▶ Excerpted data:

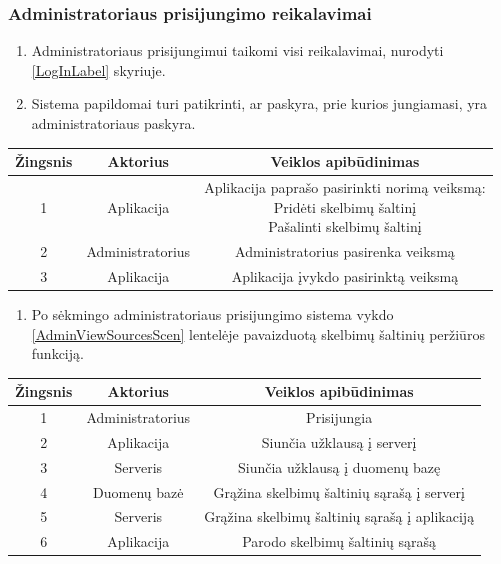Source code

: \documentclass[12pt]{article}
\begin{document}
	\subsubsection{Administratoriaus prisijungimo reikalavimai}
	\begin{enumerate}[labelindent=10pt,leftmargin=2.2cm]
		\item Administratoriaus prisijungimui taikomi visi reikalavimai, nurodyti \ref{LogInLabel} skyriuje.
		\item Sistema papildomai turi patikrinti, ar paskyra, prie kurios jungiamasi, yra administratoriaus paskyra.
	\end{enumerate}
		
		\begin{center}
		\begin{tabular}{ | c | c | c | }
			\hline
			Žingsnis & Aktorius         & Veiklos apibūdinimas \\ \hline
			1        & Aplikacija       & \makecell{Aplikacija paprašo pasirinkti norimą veiksmą: \\ Pridėti skelbimų šaltinį \\ Pašalinti skelbimų šaltinį} \\ \hline
			2        & Administratorius & Administratorius pasirenka veiksmą \\ \hline
			3        & Aplikacija       & Aplikacija įvykdo pasirinktą veiksmą \\ \hline
		\end{tabular}
		\end{center}
		\bigskip
		
	\begin{enumerate}[resume,labelindent=10pt,leftmargin=2.2cm]
		\item Po sėkmingo administratoriaus prisijungimo sistema vykdo \ref{AdminViewSourcesScen} lentelėje pavaizduotą skelbimų šaltinių peržiūros funkciją.
	\end{enumerate}

		\begin{center}
		\begin{tabular}{ | c | c | c | }
			\hline
			Žingsnis & Aktorius         & Veiklos apibūdinimas \\ \hline
			1        & Administratorius & Prisijungia \\ \hline
			2        & Aplikacija       & Siunčia užklausą į serverį \\ \hline
			3        & Serveris         & Siunčia užklausą į duomenų bazę \\ \hline
			4        & Duomenų bazė     & Grąžina skelbimų šaltinių sąrašą į serverį \\ \hline
			5        & Serveris         & Grąžina skelbimų šaltinių sąrašą į aplikaciją \\ \hline
			6        & Aplikacija       & Parodo skelbimų šaltinių sąrašą \\ \hline
		\end{tabular}
		\end{center}
		\pagebreak
	
\end{document}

▶ Work order: Copy all lines from the data above that contain the word "skelbimų".

▶ Solved problem:
			1        & Aplikacija       & \makecell{Aplikacija paprašo pasirinkti norimą veiksmą: \\ Pridėti skelbimų šaltinį \\ Pašalinti skelbimų šaltinį} \\ \hline
		\item Po sėkmingo administratoriaus prisijungimo sistema vykdo \ref{AdminViewSourcesScen} lentelėje pavaizduotą skelbimų šaltinių peržiūros funkciją.
			4        & Duomenų bazė     & Grąžina skelbimų šaltinių sąrašą į serverį \\ \hline
			5        & Serveris         & Grąžina skelbimų šaltinių sąrašą į aplikaciją \\ \hline
			6        & Aplikacija       & Parodo skelbimų šaltinių sąrašą \\ \hline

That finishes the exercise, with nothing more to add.